(Plain-text document sources)
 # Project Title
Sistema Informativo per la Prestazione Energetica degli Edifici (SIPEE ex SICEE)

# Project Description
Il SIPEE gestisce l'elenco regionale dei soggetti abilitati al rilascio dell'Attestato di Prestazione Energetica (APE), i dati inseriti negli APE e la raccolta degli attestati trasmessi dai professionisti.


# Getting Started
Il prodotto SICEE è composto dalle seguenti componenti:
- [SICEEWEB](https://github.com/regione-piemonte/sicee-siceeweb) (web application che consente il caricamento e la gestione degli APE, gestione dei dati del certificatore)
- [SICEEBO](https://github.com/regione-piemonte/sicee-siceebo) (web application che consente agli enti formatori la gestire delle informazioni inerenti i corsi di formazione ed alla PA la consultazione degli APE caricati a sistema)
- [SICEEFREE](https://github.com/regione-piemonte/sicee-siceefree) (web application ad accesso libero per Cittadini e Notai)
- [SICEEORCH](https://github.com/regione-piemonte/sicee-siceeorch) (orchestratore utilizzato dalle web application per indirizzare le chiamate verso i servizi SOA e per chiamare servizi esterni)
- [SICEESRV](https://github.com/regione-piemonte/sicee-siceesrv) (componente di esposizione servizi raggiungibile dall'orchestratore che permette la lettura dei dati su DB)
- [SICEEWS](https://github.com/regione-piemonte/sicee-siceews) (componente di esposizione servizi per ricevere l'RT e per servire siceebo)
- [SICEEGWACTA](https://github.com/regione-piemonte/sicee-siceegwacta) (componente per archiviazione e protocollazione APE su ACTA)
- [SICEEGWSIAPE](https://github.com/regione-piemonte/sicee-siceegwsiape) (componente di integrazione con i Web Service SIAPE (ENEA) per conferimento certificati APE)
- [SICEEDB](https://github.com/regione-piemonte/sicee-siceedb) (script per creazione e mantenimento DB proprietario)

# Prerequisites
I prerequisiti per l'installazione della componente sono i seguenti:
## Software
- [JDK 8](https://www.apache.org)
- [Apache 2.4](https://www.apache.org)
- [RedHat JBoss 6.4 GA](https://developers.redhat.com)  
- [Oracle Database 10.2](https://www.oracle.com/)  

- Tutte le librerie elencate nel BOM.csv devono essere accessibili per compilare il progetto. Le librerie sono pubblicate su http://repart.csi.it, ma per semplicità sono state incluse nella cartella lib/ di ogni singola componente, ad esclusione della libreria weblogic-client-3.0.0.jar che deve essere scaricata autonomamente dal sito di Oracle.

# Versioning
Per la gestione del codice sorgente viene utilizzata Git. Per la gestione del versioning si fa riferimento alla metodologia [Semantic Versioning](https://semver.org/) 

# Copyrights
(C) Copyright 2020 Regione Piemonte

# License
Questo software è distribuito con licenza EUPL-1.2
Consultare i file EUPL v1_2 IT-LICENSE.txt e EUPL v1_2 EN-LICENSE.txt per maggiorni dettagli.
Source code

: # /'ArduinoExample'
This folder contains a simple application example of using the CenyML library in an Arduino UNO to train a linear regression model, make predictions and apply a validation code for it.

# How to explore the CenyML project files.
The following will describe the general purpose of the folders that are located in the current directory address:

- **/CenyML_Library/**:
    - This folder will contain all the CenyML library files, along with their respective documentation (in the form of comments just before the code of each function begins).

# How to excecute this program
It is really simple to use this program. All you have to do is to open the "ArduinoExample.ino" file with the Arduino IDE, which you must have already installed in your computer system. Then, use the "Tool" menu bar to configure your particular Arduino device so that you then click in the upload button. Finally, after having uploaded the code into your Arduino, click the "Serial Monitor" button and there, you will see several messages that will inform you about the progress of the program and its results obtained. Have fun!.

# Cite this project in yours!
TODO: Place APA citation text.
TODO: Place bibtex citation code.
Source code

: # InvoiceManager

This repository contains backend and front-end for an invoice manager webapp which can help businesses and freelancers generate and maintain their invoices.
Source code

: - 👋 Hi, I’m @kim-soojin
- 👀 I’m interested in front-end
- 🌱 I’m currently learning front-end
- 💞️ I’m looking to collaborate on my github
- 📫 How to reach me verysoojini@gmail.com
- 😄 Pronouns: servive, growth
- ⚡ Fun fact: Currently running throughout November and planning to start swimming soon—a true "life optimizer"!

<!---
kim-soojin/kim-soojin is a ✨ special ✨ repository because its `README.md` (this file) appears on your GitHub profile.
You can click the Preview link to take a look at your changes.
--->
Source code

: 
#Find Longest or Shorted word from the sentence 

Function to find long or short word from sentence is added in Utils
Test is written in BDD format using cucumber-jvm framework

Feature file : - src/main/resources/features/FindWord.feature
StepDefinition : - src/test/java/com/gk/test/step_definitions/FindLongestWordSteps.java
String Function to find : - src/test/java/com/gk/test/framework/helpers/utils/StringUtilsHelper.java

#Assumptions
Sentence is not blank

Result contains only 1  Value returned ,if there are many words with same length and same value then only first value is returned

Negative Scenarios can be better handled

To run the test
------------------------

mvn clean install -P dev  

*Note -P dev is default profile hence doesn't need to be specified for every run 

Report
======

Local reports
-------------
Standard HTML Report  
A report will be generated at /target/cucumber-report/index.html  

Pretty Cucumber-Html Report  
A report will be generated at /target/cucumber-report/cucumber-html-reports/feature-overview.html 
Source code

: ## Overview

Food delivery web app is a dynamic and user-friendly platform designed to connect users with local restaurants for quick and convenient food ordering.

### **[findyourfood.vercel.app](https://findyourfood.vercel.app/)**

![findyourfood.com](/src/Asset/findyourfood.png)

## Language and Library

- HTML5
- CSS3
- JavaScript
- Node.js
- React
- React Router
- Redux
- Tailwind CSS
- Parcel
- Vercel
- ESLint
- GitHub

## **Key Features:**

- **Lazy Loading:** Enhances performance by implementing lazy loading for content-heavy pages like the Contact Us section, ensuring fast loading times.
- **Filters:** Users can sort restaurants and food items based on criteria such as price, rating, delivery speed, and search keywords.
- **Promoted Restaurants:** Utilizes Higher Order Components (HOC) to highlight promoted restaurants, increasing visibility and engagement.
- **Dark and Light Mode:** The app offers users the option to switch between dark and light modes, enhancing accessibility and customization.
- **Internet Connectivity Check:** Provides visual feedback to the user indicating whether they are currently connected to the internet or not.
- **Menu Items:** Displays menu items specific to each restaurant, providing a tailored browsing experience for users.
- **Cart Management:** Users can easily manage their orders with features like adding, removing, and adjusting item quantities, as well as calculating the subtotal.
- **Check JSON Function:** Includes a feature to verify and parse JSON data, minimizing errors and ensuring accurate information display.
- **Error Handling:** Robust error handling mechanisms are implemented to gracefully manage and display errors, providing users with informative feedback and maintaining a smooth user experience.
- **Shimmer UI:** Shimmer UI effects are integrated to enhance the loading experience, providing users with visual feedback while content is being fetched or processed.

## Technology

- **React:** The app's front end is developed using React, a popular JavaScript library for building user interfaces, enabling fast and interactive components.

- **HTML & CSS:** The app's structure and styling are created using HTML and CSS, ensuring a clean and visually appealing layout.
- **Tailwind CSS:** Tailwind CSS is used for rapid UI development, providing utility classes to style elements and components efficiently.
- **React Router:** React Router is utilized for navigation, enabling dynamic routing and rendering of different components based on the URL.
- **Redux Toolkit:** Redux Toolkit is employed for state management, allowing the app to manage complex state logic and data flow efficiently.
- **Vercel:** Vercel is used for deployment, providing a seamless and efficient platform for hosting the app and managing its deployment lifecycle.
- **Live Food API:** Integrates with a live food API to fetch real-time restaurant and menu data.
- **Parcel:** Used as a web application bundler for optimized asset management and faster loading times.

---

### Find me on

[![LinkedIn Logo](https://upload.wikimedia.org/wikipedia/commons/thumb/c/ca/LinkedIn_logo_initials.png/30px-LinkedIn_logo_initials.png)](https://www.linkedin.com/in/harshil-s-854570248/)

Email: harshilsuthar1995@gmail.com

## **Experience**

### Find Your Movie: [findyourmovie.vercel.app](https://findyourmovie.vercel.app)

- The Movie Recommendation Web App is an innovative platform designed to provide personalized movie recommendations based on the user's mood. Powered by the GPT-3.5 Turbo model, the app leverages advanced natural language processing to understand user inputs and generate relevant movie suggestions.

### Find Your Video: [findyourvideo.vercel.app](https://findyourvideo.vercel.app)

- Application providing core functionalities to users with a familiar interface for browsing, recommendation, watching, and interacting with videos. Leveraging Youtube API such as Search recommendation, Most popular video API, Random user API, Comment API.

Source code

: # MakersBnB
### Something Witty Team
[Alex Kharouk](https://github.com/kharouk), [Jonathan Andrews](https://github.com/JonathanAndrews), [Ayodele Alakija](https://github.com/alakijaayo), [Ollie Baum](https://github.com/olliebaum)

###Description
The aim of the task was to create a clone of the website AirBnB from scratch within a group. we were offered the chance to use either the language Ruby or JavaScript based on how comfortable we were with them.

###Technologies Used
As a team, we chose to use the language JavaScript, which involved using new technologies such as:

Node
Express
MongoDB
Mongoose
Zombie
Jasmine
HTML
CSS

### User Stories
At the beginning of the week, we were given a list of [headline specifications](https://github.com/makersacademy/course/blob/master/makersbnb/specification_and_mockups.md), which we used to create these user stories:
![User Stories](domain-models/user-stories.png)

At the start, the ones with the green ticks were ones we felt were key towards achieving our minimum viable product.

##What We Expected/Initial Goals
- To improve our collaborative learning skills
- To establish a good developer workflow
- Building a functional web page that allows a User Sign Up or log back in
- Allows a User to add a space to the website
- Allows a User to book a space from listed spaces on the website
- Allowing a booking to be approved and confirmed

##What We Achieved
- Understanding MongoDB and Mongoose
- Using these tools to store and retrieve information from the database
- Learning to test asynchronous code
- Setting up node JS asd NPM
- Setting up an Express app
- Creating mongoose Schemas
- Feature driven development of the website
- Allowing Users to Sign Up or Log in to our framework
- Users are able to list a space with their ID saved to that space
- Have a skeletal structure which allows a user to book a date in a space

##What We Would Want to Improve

_Work order_. Report, for the data above, every line in which the string "click" appears.

_Output of the task_.
It is really simple to use this program. All you have to do is to open the "ArduinoExample.ino" file with the Arduino IDE, which you must have already installed in your computer system. Then, use the "Tool" menu bar to configure your particular Arduino device so that you then click in the upload button. Finally, after having uploaded the code into your Arduino, click the "Serial Monitor" button and there, you will see several messages that will inform you about the progress of the program and its results obtained. Have fun!.
You can click the Preview link to take a look at your changes.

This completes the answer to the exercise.